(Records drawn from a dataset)
======
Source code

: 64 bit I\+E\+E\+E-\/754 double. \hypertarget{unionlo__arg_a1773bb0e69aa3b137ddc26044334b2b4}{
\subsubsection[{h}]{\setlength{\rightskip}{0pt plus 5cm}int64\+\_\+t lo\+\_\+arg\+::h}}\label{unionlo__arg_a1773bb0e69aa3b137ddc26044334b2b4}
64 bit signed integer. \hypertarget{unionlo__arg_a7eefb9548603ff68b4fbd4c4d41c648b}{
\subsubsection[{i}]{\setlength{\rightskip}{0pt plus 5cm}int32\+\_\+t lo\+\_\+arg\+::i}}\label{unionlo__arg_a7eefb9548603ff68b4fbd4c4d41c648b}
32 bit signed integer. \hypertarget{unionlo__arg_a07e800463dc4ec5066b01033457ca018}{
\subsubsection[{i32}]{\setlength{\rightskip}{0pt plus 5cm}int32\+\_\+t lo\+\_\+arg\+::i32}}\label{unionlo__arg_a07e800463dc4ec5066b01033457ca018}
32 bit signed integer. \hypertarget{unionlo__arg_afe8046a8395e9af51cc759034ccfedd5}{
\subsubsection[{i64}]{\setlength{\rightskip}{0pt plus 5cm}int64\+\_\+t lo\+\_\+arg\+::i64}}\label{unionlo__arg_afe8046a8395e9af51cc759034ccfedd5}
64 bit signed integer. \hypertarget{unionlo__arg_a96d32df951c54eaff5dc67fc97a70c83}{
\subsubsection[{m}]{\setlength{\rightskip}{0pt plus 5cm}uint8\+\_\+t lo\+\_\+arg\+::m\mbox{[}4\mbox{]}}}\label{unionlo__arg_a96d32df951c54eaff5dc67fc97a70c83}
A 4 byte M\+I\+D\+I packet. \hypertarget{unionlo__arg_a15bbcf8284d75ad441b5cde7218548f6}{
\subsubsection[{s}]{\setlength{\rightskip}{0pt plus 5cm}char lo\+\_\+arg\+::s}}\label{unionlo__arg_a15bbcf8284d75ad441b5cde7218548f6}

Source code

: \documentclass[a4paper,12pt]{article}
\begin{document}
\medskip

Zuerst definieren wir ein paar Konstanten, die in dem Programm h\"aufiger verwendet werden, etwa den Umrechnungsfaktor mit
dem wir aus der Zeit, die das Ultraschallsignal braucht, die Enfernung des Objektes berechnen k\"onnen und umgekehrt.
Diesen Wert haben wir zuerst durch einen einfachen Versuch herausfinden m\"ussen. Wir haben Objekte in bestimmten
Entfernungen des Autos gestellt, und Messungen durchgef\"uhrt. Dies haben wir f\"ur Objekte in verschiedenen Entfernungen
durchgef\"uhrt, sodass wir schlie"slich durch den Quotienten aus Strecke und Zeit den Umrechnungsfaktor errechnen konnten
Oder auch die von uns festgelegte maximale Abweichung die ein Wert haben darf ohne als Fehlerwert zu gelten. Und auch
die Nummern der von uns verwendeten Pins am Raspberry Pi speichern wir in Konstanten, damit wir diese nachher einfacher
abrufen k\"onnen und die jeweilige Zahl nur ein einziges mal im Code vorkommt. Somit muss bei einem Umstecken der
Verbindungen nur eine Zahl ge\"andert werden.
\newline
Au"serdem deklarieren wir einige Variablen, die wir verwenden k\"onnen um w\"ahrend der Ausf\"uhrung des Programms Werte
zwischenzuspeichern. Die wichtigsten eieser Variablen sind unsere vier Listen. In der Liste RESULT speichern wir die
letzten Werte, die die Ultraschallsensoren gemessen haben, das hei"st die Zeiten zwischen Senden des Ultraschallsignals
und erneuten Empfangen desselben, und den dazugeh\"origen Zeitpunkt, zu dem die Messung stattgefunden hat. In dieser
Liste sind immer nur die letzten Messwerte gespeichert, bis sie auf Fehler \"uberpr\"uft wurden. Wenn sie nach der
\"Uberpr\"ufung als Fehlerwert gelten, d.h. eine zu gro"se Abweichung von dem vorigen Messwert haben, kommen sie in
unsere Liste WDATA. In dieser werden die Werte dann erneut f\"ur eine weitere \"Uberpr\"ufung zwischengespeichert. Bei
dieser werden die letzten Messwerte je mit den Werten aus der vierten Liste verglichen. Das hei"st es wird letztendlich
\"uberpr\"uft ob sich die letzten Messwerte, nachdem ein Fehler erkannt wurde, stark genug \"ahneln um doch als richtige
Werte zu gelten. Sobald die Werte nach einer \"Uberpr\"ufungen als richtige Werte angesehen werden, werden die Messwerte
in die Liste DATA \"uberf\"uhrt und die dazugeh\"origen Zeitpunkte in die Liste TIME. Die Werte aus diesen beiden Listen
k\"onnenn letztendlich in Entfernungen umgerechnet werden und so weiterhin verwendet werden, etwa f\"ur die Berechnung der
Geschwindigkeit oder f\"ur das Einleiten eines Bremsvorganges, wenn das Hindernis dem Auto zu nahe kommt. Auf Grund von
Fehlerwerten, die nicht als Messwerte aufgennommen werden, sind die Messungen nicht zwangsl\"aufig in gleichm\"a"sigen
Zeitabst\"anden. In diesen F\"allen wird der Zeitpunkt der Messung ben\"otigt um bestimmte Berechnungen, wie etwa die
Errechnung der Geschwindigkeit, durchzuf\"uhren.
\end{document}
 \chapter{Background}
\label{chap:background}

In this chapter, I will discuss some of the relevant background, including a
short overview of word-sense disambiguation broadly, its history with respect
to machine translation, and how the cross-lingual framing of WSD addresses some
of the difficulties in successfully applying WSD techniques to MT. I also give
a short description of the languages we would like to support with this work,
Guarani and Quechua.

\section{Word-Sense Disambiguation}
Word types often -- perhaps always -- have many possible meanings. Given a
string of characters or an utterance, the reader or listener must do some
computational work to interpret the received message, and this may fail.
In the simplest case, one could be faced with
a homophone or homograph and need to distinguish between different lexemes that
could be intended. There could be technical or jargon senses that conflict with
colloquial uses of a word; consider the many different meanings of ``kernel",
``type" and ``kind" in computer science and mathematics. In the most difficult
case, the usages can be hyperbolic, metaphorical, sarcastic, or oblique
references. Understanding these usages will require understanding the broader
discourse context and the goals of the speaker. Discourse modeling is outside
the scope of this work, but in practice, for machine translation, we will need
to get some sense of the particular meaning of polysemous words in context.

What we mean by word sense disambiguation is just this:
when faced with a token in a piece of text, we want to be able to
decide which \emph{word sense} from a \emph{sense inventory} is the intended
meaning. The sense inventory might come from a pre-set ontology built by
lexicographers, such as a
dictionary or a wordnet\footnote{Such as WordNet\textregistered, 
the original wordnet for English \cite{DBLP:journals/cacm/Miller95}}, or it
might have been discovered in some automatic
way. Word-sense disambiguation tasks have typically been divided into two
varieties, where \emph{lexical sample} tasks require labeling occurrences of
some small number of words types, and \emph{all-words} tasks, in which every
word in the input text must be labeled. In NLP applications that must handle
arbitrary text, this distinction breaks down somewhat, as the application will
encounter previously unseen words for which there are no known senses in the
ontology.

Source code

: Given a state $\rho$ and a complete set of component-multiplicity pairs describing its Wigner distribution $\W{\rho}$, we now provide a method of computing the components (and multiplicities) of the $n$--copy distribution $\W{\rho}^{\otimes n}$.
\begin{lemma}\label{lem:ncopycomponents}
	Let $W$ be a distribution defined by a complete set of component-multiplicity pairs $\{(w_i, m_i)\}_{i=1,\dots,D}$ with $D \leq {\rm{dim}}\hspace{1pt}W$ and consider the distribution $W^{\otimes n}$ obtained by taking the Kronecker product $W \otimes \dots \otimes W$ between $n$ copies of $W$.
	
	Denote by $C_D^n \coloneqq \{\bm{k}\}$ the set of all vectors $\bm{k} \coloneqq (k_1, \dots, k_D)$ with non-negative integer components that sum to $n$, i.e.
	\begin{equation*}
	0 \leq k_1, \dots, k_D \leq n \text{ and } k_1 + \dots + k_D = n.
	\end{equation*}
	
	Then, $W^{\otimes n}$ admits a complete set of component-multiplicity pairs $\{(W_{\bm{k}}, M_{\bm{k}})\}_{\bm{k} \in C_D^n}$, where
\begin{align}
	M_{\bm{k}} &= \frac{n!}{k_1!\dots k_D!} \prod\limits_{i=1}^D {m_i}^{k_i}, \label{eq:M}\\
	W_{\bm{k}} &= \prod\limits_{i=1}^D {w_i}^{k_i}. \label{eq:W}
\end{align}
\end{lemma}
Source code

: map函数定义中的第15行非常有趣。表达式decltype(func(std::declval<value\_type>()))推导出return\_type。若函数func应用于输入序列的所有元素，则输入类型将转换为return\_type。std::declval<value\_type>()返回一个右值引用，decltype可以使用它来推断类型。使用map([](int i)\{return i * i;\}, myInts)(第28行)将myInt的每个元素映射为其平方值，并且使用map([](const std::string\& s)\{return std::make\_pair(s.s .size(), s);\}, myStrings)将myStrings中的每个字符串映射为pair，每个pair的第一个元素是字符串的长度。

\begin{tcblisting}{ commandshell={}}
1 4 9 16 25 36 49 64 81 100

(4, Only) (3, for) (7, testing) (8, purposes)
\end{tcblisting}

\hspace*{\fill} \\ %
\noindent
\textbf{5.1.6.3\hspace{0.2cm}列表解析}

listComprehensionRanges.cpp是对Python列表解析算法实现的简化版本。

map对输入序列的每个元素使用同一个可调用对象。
======
◆ Exercise brief ◆
From the data above, output only the lines between the line containing "Diesen Wert haben" and the line containing "Liste sind immer", inclusive, exactly as written.

◆ Answer ◆
Diesen Wert haben wir zuerst durch einen einfachen Versuch herausfinden m\"ussen. Wir haben Objekte in bestimmten
Entfernungen des Autos gestellt, und Messungen durchgef\"uhrt. Dies haben wir f\"ur Objekte in verschiedenen Entfernungen
durchgef\"uhrt, sodass wir schlie"slich durch den Quotienten aus Strecke und Zeit den Umrechnungsfaktor errechnen konnten
Oder auch die von uns festgelegte maximale Abweichung die ein Wert haben darf ohne als Fehlerwert zu gelten. Und auch
die Nummern der von uns verwendeten Pins am Raspberry Pi speichern wir in Konstanten, damit wir diese nachher einfacher
abrufen k\"onnen und die jeweilige Zahl nur ein einziges mal im Code vorkommt. Somit muss bei einem Umstecken der
Verbindungen nur eine Zahl ge\"andert werden.
\newline
Au"serdem deklarieren wir einige Variablen, die wir verwenden k\"onnen um w\"ahrend der Ausf\"uhrung des Programms Werte
zwischenzuspeichern. Die wichtigsten eieser Variablen sind unsere vier Listen. In der Liste RESULT speichern wir die
letzten Werte, die die Ultraschallsensoren gemessen haben, das hei"st die Zeiten zwischen Senden des Ultraschallsignals
und erneuten Empfangen desselben, und den dazugeh\"origen Zeitpunkt, zu dem die Messung stattgefunden hat. In dieser
Liste sind immer nur die letzten Messwerte gespeichert, bis sie auf Fehler \"uberpr\"uft wurden. Wenn sie nach der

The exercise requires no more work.